▶ _Task statement_
Read the data and repeat all of it exactly.

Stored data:
%%

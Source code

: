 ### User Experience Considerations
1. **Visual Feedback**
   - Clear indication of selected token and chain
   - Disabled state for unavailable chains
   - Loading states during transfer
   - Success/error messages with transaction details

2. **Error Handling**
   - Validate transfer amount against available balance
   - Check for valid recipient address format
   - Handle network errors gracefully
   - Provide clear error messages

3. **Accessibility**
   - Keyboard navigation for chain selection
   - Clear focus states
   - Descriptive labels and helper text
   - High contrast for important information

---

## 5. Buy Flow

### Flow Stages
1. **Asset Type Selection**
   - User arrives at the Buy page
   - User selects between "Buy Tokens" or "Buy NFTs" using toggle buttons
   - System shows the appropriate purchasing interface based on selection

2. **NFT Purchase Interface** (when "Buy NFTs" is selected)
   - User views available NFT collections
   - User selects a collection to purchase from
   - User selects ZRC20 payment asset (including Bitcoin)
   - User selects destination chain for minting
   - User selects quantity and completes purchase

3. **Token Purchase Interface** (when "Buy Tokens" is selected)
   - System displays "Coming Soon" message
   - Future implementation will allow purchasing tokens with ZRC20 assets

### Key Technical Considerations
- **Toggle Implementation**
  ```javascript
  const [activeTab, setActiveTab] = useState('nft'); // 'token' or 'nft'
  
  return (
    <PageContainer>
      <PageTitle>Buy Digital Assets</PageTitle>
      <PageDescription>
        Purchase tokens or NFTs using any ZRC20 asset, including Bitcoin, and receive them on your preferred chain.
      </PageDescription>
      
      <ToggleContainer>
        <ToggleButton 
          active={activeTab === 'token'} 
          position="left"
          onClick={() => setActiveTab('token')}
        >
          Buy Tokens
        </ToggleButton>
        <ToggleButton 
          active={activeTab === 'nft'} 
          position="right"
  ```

%%

▶ _Exercise answer_
Source code

: ### User Experience Considerations
1. **Visual Feedback**
   - Clear indication of selected token and chain
   - Disabled state for unavailable chains
   - Loading states during transfer
   - Success/error messages with transaction details

2. **Error Handling**
   - Validate transfer amount against available balance
   - Check for valid recipient address format
   - Handle network errors gracefully
   - Provide clear error messages

3. **Accessibility**
   - Keyboard navigation for chain selection
   - Clear focus states
   - Descriptive labels and helper text
   - High contrast for important information

---

## 5. Buy Flow

### Flow Stages
1. **Asset Type Selection**
   - User arrives at the Buy page
   - User selects between "Buy Tokens" or "Buy NFTs" using toggle buttons
   - System shows the appropriate purchasing interface based on selection

2. **NFT Purchase Interface** (when "Buy NFTs" is selected)
   - User views available NFT collections
   - User selects a collection to purchase from
   - User selects ZRC20 payment asset (including Bitcoin)
   - User selects destination chain for minting
   - User selects quantity and completes purchase

3. **Token Purchase Interface** (when "Buy Tokens" is selected)
   - System displays "Coming Soon" message
   - Future implementation will allow purchasing tokens with ZRC20 assets

### Key Technical Considerations
- **Toggle Implementation**
  ```javascript
  const [activeTab, setActiveTab] = useState('nft'); // 'token' or 'nft'
  
  return (
    <PageContainer>
      <PageTitle>Buy Digital Assets</PageTitle>
      <PageDescription>
        Purchase tokens or NFTs using any ZRC20 asset, including Bitcoin, and receive them on your preferred chain.
      </PageDescription>
      
      <ToggleContainer>
        <ToggleButton 
          active={activeTab === 'token'} 
          position="left"
          onClick={() => setActiveTab('token')}
        >
          Buy Tokens
        </ToggleButton>
        <ToggleButton 
          active={activeTab === 'nft'} 
          position="right"
  ```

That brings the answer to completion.